> _PROBLEM TO WORK ON_
Keep to one stretch of the data below, the lines from the one with "- Web Services （web服务即xml传输）" up to and including the one with "Oracle收购Sun公司后，随即宣布大幅裁剪了JDK 7预定目标，以保证JDK 7的正式版能够于2011年7月28日准时发布。", and return that stretch exactly.

══ AVAILABLE DATA

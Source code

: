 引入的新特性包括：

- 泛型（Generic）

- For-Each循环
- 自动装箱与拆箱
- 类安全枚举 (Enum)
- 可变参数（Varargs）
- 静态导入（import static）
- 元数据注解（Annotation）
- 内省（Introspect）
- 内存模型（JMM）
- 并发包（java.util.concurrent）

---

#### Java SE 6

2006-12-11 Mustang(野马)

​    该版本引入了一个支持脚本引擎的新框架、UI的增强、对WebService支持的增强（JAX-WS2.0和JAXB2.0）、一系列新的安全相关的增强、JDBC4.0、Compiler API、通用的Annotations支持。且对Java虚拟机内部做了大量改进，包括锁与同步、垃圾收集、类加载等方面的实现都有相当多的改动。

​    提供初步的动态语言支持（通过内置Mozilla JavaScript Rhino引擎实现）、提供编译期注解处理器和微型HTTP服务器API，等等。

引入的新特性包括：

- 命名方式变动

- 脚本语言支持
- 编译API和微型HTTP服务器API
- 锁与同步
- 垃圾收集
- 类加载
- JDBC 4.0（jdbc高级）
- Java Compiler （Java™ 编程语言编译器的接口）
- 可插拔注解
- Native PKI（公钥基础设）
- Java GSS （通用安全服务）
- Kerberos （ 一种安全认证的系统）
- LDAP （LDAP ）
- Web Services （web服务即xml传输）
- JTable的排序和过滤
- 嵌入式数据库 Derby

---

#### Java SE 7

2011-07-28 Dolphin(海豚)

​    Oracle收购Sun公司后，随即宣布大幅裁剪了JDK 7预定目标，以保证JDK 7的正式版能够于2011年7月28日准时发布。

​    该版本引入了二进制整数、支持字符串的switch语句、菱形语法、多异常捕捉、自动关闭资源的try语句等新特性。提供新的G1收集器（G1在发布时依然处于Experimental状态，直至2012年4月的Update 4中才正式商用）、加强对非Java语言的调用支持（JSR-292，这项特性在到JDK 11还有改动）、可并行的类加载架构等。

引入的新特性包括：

════

> _RESULT OF THE EXERCISE_
- Web Services （web服务即xml传输）
- JTable的排序和过滤
- 嵌入式数据库 Derby

---

#### Java SE 7

2011-07-28 Dolphin(海豚)

​    Oracle收购Sun公司后，随即宣布大幅裁剪了JDK 7预定目标，以保证JDK 7的正式版能够于2011年7月28日准时发布。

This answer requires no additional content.